Bug#345435: gcc-3.3: wrong evaluation of ++ expressions
On Saturday 31 December 2005 14:47, Martin Stumpf wrote:
> Package: gcc-3.3
> Version: 1:3.3.5-13
> Severity: normal
>
> The following program evaluates d to 13. On other architectures (and in
> java) the same code evaluates to 12.
> (2.95, 3.3, 3.4, 4.0, 4.1 do have the same bug)
>
> #include <iostream>
>
> using namespace std;
>
> int main(int argc, char* argv[]) {
> int b = 2;
> int d = ++b + ++b + ++b;
> std::cout << "b: " << b << "d: " << d << endl;
> return 0;
> }
>
>
> -- System Information:
> Debian Release: 3.1
> Architecture: i386 (i686)
> Kernel: Linux 2.6.8-2-k7
> Locale: LANG=C, LC_CTYPE=de_DE (charmap=ISO-8859-1)
>
> Versions of packages gcc-3.3 depends on:
> ii binutils 2.15-6 The GNU assembler, linker and
> bina ii cpp-3.3 1:3.3.5-13 The GNU C preprocessor ii
> gcc-3.3-base 1:3.3.5-13 The GNU Compiler Collection (base
> ii libc6 2.3.2.ds1-22 GNU C Library: Shared
> libraries an ii libgcc1 1:3.4.3-13 GCC support
> library
>
> -- no debconf information
It's not a bug but the way the compiler evaluates expressions.

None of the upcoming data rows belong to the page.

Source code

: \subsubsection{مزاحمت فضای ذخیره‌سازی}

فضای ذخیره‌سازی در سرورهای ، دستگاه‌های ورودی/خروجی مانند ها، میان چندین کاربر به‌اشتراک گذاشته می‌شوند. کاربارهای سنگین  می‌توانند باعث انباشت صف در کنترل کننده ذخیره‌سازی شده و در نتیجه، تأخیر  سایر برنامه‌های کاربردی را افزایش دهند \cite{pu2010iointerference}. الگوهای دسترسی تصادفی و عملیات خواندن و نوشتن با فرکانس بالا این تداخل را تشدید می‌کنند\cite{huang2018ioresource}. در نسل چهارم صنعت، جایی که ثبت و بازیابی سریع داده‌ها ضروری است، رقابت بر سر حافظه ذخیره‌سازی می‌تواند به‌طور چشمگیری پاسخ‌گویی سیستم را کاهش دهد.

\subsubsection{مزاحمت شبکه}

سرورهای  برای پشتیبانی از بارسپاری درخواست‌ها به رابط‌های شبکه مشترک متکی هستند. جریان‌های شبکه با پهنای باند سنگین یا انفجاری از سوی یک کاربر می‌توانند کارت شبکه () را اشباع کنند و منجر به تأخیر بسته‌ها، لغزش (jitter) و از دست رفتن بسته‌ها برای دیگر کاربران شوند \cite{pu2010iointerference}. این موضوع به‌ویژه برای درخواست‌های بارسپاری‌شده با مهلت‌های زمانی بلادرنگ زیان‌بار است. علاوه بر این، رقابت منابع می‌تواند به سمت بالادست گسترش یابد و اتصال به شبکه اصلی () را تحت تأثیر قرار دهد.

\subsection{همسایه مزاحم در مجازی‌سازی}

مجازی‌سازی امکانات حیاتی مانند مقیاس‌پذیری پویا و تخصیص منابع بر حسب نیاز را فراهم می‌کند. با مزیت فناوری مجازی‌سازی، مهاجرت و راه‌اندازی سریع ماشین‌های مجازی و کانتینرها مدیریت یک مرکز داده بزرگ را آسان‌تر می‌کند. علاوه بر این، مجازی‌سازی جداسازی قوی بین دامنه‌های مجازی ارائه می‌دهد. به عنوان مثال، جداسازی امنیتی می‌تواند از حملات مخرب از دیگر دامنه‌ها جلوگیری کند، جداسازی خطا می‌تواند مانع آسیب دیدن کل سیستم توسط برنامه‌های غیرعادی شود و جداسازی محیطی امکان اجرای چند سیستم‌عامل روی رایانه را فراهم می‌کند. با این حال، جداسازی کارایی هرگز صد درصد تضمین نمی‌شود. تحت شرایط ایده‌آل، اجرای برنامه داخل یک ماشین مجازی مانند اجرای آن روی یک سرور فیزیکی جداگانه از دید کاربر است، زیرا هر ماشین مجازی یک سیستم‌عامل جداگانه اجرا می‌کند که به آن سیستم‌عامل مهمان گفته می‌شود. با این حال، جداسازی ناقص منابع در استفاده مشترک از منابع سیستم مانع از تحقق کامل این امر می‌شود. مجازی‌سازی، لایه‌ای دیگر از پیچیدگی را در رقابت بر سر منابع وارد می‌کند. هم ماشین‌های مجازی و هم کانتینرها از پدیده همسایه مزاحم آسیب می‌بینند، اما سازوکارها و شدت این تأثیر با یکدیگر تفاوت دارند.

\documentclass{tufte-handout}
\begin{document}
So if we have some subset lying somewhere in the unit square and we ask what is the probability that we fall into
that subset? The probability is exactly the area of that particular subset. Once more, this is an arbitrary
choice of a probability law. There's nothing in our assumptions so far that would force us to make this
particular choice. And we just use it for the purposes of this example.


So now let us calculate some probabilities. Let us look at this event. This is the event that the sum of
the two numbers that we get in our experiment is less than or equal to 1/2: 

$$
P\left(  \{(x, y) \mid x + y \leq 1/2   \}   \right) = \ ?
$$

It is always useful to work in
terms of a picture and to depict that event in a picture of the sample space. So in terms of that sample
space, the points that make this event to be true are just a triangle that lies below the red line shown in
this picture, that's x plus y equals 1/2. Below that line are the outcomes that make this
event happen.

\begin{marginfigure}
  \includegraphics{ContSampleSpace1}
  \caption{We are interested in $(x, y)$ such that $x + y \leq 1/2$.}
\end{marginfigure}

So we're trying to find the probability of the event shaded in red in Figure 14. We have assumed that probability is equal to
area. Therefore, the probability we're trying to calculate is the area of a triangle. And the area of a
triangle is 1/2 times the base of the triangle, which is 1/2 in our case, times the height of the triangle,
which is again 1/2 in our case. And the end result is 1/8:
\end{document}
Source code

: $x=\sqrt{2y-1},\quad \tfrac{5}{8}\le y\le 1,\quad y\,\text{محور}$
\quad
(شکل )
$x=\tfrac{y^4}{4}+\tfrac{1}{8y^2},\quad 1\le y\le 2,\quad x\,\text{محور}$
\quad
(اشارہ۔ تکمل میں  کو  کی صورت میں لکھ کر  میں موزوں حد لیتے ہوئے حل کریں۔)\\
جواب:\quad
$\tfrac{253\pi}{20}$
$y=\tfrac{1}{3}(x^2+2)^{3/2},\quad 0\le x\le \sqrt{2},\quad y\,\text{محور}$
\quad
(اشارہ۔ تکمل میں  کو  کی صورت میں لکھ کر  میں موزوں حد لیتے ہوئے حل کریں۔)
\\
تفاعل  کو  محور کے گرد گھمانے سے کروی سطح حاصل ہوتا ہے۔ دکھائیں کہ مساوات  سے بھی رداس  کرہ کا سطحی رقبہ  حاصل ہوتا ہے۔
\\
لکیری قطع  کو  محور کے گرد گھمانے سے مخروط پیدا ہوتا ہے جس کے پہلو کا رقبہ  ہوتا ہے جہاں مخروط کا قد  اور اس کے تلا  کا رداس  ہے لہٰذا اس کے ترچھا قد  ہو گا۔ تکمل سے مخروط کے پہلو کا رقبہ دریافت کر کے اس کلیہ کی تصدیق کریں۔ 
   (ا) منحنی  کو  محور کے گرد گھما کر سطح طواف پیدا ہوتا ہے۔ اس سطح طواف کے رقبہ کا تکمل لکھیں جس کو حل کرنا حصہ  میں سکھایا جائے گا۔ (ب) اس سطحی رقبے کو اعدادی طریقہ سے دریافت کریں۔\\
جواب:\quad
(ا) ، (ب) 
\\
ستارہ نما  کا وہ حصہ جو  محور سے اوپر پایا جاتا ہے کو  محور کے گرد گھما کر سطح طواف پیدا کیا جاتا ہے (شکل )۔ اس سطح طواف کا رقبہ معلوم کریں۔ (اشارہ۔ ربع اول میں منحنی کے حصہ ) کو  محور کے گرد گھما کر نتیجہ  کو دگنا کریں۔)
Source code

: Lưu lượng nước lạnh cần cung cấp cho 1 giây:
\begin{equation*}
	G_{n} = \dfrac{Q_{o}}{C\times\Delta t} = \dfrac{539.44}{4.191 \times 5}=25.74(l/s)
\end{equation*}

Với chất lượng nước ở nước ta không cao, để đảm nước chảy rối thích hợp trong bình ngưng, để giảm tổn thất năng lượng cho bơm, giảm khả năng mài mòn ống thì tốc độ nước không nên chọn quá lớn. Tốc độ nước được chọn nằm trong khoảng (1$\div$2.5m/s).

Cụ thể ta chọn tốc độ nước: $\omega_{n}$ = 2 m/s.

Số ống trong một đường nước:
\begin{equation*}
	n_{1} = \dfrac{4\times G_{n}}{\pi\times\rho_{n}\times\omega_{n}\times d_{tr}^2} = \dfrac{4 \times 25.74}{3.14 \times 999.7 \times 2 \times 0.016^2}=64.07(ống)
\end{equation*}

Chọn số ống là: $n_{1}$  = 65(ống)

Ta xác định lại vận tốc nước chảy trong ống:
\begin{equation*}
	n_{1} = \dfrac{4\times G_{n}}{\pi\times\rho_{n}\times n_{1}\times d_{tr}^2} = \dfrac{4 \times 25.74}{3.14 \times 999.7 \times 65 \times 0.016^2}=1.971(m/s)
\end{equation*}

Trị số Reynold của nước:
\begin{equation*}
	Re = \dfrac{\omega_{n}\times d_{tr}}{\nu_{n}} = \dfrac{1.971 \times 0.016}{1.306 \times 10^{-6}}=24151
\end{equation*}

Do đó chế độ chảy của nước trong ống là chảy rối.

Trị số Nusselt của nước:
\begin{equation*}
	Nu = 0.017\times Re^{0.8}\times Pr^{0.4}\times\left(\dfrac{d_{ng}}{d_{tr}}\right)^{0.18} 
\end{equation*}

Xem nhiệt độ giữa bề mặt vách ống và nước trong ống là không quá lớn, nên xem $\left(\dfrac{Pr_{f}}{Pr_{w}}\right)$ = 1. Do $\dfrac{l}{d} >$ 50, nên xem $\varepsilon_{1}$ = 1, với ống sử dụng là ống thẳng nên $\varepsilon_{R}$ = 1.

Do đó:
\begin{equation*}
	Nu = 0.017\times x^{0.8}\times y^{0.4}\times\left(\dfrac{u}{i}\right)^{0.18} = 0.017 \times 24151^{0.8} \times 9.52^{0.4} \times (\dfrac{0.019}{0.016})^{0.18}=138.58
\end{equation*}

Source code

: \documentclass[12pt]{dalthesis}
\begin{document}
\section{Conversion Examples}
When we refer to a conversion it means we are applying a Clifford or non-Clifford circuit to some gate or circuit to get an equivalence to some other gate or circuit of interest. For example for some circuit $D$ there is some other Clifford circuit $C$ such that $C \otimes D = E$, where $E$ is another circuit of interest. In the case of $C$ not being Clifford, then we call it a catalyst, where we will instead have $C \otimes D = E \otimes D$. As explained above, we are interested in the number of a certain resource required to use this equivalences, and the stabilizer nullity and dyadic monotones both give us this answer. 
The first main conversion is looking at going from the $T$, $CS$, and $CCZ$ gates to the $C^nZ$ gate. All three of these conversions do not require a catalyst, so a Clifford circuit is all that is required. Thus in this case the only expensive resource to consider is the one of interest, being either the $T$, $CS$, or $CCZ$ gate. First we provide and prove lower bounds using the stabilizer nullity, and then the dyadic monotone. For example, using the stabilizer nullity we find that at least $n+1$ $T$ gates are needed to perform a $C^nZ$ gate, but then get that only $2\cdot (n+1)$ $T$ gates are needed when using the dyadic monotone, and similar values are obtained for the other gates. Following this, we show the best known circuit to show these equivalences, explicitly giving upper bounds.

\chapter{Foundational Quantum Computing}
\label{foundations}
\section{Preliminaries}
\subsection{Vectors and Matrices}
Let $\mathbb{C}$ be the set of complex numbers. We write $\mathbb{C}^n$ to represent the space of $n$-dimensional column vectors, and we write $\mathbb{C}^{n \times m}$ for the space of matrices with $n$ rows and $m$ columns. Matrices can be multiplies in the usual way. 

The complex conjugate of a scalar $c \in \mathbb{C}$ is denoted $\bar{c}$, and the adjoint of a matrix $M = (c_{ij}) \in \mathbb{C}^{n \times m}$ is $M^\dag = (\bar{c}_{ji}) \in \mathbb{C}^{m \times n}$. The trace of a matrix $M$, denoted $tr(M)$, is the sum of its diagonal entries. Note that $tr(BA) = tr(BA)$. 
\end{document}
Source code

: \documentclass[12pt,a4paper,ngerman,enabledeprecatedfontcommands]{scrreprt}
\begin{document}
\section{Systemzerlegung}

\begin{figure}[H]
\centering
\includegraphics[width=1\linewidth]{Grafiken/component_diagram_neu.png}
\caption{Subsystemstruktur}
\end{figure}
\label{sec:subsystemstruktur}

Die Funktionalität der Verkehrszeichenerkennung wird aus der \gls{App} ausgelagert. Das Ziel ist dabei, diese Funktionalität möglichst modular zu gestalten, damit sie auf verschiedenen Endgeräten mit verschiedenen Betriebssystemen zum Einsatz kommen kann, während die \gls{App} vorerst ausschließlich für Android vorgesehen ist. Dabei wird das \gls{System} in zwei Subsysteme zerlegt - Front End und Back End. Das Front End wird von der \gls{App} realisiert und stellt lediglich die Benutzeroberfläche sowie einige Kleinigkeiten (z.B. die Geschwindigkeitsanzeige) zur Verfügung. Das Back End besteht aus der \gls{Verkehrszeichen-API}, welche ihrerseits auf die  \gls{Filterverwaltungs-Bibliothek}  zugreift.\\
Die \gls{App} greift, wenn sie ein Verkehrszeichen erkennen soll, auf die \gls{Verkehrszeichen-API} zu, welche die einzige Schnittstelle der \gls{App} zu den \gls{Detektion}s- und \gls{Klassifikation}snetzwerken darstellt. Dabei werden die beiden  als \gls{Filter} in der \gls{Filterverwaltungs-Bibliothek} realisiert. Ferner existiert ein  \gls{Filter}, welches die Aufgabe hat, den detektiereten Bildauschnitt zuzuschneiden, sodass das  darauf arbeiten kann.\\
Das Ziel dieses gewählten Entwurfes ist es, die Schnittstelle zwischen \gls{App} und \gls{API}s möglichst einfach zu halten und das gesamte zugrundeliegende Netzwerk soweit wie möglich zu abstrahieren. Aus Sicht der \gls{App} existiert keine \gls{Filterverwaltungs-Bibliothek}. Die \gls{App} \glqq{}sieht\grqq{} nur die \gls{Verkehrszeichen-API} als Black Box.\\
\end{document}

With the -Wall argument, GCC reports the result may be "undefined"
whereas g++ doesn't warn at all.
It's somewhat fascinating 12 can be obtained with a
int d = (b+= ++b, b+= b);
or with a
int d = (++b + b++ , ++b + b++ , b + b) ;
or a
b+=++b; int d = b+=b;
but not int d = ++b + ++b + ++b;
Thanks for pointing this out.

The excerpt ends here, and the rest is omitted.